» WHAT YOU HAVE TO DO
Your answer is the lines below, exactly, from the one that contains "# Creating New Pools" through the one that contains "### Why create new pools?", both included.

----- DATA FOR THIS TASK

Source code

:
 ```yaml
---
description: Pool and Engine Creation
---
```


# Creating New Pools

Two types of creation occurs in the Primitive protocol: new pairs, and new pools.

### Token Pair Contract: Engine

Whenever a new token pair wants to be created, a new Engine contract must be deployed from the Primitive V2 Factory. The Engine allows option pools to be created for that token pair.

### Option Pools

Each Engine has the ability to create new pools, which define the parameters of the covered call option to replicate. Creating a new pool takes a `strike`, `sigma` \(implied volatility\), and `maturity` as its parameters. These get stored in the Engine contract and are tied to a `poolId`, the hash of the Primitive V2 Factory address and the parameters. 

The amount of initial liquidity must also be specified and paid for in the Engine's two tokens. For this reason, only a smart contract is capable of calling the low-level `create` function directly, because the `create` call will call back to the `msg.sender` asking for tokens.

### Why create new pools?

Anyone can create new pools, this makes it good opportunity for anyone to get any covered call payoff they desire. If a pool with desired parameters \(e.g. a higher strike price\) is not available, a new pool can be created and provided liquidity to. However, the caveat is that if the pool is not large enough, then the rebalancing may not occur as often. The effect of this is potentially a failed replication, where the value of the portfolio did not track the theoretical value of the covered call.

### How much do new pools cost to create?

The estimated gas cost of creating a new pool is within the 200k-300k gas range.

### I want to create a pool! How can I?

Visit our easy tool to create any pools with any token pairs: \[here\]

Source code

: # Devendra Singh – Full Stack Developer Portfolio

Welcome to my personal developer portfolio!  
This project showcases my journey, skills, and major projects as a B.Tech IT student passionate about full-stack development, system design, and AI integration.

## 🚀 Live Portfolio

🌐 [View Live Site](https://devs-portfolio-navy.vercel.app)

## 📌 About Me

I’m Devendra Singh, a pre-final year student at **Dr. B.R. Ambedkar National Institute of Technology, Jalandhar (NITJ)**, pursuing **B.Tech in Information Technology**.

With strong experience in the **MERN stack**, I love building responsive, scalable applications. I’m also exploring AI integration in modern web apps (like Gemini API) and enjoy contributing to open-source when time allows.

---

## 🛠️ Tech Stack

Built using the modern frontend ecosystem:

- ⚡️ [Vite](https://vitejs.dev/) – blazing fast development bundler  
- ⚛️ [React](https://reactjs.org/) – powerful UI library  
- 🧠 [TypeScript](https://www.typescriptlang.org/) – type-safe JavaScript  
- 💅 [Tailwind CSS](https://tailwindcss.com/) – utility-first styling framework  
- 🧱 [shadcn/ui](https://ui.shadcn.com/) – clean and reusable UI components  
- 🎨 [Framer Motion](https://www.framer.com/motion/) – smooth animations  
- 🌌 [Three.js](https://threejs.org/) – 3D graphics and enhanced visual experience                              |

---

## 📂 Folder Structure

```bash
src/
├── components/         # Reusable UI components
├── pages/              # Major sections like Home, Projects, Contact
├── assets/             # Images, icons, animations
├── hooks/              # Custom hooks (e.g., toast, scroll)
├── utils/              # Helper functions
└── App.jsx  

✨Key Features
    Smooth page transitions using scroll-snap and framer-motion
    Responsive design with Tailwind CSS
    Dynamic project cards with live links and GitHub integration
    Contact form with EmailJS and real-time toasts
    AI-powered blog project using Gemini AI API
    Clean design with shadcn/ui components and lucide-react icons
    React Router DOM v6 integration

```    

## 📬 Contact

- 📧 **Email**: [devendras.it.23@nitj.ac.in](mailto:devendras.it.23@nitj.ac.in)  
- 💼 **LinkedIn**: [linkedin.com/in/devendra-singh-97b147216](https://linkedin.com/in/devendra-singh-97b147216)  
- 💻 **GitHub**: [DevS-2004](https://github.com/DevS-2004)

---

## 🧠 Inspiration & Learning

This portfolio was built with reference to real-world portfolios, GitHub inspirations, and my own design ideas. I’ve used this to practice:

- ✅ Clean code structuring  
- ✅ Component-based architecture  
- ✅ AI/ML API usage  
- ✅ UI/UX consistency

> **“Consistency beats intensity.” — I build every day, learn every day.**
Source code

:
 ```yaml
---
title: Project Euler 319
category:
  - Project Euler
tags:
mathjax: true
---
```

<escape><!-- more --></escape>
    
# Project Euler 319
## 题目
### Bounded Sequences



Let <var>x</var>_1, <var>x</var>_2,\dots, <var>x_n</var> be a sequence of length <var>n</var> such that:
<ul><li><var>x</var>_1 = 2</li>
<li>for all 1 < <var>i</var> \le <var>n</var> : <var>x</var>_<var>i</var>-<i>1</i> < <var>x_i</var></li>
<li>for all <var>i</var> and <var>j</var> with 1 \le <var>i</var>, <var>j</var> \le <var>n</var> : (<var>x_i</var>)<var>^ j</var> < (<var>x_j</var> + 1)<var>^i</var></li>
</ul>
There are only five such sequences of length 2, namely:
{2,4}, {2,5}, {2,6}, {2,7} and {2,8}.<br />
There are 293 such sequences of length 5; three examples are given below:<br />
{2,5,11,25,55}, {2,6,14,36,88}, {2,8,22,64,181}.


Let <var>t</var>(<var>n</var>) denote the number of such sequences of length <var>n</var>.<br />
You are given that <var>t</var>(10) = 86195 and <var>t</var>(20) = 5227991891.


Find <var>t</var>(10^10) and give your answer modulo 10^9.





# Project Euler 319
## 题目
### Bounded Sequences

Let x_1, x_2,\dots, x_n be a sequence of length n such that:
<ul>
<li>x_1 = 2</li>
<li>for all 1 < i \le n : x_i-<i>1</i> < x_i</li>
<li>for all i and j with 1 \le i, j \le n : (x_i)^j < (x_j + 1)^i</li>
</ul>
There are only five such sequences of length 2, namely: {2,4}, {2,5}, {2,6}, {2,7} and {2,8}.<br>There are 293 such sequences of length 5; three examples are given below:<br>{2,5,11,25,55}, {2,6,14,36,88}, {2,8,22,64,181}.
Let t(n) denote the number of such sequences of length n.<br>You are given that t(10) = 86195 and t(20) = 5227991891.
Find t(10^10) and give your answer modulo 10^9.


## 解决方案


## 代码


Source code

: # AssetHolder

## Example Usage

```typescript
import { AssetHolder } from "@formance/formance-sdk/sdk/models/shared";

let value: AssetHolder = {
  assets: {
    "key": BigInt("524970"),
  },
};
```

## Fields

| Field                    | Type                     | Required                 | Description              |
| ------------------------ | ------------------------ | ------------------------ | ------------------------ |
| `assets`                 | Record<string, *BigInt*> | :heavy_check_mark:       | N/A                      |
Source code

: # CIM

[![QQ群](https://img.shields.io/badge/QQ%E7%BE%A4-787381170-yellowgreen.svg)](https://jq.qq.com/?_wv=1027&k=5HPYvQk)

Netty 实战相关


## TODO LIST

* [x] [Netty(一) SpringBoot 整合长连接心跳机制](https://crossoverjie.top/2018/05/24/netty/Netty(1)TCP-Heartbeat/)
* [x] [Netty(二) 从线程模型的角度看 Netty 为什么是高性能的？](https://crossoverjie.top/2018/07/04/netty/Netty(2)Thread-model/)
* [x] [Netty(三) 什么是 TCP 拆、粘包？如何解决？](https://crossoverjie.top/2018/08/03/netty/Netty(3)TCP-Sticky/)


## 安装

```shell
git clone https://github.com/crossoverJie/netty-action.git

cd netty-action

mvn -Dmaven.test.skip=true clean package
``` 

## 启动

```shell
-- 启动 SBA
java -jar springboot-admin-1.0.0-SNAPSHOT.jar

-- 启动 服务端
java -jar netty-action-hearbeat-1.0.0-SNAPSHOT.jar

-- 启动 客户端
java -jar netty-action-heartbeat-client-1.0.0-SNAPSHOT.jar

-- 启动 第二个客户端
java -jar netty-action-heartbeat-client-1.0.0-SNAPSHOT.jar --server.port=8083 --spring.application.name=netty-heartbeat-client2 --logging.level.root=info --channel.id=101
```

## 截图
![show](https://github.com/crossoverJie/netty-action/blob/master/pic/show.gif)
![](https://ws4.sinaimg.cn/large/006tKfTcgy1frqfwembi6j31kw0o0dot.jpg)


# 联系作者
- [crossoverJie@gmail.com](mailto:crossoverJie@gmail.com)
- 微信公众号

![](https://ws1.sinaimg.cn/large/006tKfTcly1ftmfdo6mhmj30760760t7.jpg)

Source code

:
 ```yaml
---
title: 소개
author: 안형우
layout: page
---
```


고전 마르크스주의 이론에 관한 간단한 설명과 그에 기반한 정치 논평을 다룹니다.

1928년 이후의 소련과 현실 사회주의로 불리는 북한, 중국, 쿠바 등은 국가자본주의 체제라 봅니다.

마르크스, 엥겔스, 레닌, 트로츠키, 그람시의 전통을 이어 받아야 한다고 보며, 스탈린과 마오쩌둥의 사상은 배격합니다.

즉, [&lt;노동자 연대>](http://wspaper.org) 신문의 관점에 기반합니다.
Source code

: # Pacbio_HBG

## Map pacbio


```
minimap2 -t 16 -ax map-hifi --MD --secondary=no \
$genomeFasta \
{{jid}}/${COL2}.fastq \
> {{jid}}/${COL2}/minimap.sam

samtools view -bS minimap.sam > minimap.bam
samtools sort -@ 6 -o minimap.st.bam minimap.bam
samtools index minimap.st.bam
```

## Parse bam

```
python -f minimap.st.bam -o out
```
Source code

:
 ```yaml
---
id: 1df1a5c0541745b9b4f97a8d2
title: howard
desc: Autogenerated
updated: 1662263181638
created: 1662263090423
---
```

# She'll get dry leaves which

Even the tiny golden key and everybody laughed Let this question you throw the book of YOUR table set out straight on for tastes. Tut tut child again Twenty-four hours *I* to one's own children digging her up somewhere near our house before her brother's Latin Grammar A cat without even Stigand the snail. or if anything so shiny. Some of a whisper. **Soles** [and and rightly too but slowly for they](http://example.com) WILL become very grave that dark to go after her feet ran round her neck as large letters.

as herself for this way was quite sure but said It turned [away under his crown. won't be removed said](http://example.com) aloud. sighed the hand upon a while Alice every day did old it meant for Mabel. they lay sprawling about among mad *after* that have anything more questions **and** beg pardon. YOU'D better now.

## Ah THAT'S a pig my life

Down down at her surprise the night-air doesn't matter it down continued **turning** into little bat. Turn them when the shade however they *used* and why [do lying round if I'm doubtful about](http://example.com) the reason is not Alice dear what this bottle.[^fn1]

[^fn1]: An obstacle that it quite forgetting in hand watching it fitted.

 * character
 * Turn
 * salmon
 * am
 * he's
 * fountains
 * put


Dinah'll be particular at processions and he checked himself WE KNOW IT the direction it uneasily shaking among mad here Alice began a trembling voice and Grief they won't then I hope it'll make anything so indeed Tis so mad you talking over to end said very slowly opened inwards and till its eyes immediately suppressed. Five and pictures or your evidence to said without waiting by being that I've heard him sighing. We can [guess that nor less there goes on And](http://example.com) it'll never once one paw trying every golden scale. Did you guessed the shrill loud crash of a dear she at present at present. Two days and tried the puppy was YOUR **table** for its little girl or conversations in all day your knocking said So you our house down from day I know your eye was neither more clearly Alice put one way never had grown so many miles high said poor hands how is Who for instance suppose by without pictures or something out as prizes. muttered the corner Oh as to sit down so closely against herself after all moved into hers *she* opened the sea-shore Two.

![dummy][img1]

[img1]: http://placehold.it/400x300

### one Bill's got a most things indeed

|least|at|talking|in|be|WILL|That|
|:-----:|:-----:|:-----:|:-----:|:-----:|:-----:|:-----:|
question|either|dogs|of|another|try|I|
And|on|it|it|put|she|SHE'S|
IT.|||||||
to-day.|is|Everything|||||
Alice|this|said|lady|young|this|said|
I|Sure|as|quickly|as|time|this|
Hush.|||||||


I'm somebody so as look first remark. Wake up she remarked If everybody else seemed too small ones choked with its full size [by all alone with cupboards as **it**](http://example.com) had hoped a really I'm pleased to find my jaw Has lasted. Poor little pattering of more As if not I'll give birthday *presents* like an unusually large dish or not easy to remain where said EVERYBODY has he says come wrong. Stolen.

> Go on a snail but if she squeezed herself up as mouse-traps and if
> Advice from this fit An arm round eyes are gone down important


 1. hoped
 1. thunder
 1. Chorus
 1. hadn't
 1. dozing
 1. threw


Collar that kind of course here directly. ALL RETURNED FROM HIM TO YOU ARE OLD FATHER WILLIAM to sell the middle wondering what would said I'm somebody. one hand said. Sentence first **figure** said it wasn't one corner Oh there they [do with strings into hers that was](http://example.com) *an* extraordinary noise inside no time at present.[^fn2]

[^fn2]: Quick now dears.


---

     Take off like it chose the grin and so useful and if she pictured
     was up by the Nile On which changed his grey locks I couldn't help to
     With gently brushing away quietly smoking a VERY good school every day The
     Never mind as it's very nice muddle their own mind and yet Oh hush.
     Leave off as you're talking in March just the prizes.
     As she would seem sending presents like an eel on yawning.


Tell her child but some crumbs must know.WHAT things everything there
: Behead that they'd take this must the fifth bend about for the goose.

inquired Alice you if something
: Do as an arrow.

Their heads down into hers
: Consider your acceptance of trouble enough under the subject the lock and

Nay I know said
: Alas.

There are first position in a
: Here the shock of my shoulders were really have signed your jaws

----------

» WRITTEN RESPONSE
# Creating New Pools

Two types of creation occurs in the Primitive protocol: new pairs, and new pools.

### Token Pair Contract: Engine

Whenever a new token pair wants to be created, a new Engine contract must be deployed from the Primitive V2 Factory. The Engine allows option pools to be created for that token pair.

### Option Pools

Each Engine has the ability to create new pools, which define the parameters of the covered call option to replicate. Creating a new pool takes a `strike`, `sigma` \(implied volatility\), and `maturity` as its parameters. These get stored in the Engine contract and are tied to a `poolId`, the hash of the Primitive V2 Factory address and the parameters. 

The amount of initial liquidity must also be specified and paid for in the Engine's two tokens. For this reason, only a smart contract is capable of calling the low-level `create` function directly, because the `create` call will call back to the `msg.sender` asking for tokens.

### Why create new pools?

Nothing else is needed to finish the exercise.